Give every entry again precisely as it appears.

Data entries:
↓↓↓

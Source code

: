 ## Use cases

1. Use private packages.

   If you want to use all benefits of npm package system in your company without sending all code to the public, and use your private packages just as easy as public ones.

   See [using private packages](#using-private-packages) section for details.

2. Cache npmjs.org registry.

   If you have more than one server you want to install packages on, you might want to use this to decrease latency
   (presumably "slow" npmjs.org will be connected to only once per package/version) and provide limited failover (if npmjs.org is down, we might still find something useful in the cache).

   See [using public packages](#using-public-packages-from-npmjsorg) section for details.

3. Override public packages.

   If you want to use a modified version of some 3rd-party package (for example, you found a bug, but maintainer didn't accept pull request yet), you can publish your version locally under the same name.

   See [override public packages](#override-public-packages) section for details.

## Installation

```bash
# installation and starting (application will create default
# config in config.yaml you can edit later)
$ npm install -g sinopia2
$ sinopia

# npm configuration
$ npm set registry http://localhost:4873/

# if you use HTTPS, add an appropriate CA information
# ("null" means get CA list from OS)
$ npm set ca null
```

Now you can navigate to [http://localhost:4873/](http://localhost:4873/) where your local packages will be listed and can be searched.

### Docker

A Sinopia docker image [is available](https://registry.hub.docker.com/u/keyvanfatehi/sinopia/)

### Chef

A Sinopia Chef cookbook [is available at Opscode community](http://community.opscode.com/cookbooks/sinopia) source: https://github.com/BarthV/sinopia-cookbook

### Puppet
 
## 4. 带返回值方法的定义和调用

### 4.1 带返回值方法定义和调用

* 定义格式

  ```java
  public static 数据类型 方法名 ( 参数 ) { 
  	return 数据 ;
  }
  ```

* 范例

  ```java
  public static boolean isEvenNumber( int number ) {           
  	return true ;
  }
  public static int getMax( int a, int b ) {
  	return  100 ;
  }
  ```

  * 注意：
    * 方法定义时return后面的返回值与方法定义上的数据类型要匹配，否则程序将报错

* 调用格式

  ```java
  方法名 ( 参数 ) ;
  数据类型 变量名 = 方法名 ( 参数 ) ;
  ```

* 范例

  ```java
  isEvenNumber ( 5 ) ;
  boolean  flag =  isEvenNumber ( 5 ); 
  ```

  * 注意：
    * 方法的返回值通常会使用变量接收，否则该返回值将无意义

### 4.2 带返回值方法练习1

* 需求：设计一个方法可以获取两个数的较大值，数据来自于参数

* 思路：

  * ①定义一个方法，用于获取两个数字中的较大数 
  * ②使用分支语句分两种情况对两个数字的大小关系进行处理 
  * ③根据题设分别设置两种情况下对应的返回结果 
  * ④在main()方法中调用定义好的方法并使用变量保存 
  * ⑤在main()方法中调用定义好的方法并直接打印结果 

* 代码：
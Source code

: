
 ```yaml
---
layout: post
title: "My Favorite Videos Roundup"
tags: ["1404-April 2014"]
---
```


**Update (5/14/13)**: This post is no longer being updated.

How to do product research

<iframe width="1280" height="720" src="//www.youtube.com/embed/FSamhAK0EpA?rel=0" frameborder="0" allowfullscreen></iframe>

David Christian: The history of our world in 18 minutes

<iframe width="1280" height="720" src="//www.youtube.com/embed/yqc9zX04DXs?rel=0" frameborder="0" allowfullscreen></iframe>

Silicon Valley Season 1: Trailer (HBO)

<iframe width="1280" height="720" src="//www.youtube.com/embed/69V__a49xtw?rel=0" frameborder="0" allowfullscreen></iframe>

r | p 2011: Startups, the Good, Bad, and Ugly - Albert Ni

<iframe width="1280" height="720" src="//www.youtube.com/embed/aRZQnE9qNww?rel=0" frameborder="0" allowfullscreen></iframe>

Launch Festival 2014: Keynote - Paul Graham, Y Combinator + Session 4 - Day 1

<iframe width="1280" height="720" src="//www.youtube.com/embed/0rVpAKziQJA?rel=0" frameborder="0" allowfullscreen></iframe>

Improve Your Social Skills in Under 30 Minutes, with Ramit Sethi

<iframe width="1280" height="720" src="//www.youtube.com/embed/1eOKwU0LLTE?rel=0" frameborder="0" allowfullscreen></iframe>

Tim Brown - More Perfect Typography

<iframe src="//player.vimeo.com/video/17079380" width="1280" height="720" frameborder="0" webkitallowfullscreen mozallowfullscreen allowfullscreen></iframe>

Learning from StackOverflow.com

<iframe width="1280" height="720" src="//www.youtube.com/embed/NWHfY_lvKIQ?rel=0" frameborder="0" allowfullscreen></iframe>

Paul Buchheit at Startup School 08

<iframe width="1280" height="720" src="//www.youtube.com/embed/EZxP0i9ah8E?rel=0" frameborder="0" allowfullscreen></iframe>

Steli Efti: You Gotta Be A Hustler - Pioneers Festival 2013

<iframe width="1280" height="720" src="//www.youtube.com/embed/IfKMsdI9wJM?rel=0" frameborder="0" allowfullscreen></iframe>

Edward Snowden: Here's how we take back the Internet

↑↑↑

Response below:
Source code

: ## Use cases

1. Use private packages.

   If you want to use all benefits of npm package system in your company without sending all code to the public, and use your private packages just as easy as public ones.

   See [using private packages](#using-private-packages) section for details.

2. Cache npmjs.org registry.

   If you have more than one server you want to install packages on, you might want to use this to decrease latency
   (presumably "slow" npmjs.org will be connected to only once per package/version) and provide limited failover (if npmjs.org is down, we might still find something useful in the cache).

   See [using public packages](#using-public-packages-from-npmjsorg) section for details.

3. Override public packages.

   If you want to use a modified version of some 3rd-party package (for example, you found a bug, but maintainer didn't accept pull request yet), you can publish your version locally under the same name.

   See [override public packages](#override-public-packages) section for details.

## Installation

```bash
# installation and starting (application will create default
# config in config.yaml you can edit later)
$ npm install -g sinopia2
$ sinopia

# npm configuration
$ npm set registry http://localhost:4873/

# if you use HTTPS, add an appropriate CA information
# ("null" means get CA list from OS)
$ npm set ca null
```

Now you can navigate to [http://localhost:4873/](http://localhost:4873/) where your local packages will be listed and can be searched.

### Docker

A Sinopia docker image [is available](https://registry.hub.docker.com/u/keyvanfatehi/sinopia/)

### Chef

A Sinopia Chef cookbook [is available at Opscode community](http://community.opscode.com/cookbooks/sinopia) source: https://github.com/BarthV/sinopia-cookbook

### Puppet
 
## 4. 带返回值方法的定义和调用

### 4.1 带返回值方法定义和调用

* 定义格式

  ```java
  public static 数据类型 方法名 ( 参数 ) { 
  	return 数据 ;
  }
  ```

* 范例

  ```java
  public static boolean isEvenNumber( int number ) {           
  	return true ;
  }
  public static int getMax( int a, int b ) {
  	return  100 ;
  }
  ```

  * 注意：
    * 方法定义时return后面的返回值与方法定义上的数据类型要匹配，否则程序将报错

* 调用格式

  ```java
  方法名 ( 参数 ) ;
  数据类型 变量名 = 方法名 ( 参数 ) ;
  ```

* 范例

  ```java
  isEvenNumber ( 5 ) ;
  boolean  flag =  isEvenNumber ( 5 ); 
  ```

  * 注意：
    * 方法的返回值通常会使用变量接收，否则该返回值将无意义

### 4.2 带返回值方法练习1

* 需求：设计一个方法可以获取两个数的较大值，数据来自于参数

* 思路：

  * ①定义一个方法，用于获取两个数字中的较大数 
  * ②使用分支语句分两种情况对两个数字的大小关系进行处理 
  * ③根据题设分别设置两种情况下对应的返回结果 
  * ④在main()方法中调用定义好的方法并使用变量保存 
  * ⑤在main()方法中调用定义好的方法并直接打印结果 

* 代码：
Source code

:
 ```yaml
---
layout: post
title: "My Favorite Videos Roundup"
tags: ["1404-April 2014"]
---
```


**Update (5/14/13)**: This post is no longer being updated.

How to do product research

<iframe width="1280" height="720" src="//www.youtube.com/embed/FSamhAK0EpA?rel=0" frameborder="0" allowfullscreen></iframe>

David Christian: The history of our world in 18 minutes

<iframe width="1280" height="720" src="//www.youtube.com/embed/yqc9zX04DXs?rel=0" frameborder="0" allowfullscreen></iframe>

Silicon Valley Season 1: Trailer (HBO)

<iframe width="1280" height="720" src="//www.youtube.com/embed/69V__a49xtw?rel=0" frameborder="0" allowfullscreen></iframe>

r | p 2011: Startups, the Good, Bad, and Ugly - Albert Ni

<iframe width="1280" height="720" src="//www.youtube.com/embed/aRZQnE9qNww?rel=0" frameborder="0" allowfullscreen></iframe>

Launch Festival 2014: Keynote - Paul Graham, Y Combinator + Session 4 - Day 1

<iframe width="1280" height="720" src="//www.youtube.com/embed/0rVpAKziQJA?rel=0" frameborder="0" allowfullscreen></iframe>

Improve Your Social Skills in Under 30 Minutes, with Ramit Sethi

<iframe width="1280" height="720" src="//www.youtube.com/embed/1eOKwU0LLTE?rel=0" frameborder="0" allowfullscreen></iframe>

Tim Brown - More Perfect Typography

<iframe src="//player.vimeo.com/video/17079380" width="1280" height="720" frameborder="0" webkitallowfullscreen mozallowfullscreen allowfullscreen></iframe>

Learning from StackOverflow.com

<iframe width="1280" height="720" src="//www.youtube.com/embed/NWHfY_lvKIQ?rel=0" frameborder="0" allowfullscreen></iframe>

Paul Buchheit at Startup School 08

<iframe width="1280" height="720" src="//www.youtube.com/embed/EZxP0i9ah8E?rel=0" frameborder="0" allowfullscreen></iframe>

Steli Efti: You Gotta Be A Hustler - Pioneers Festival 2013

<iframe width="1280" height="720" src="//www.youtube.com/embed/IfKMsdI9wJM?rel=0" frameborder="0" allowfullscreen></iframe>

Edward Snowden: Here's how we take back the Internet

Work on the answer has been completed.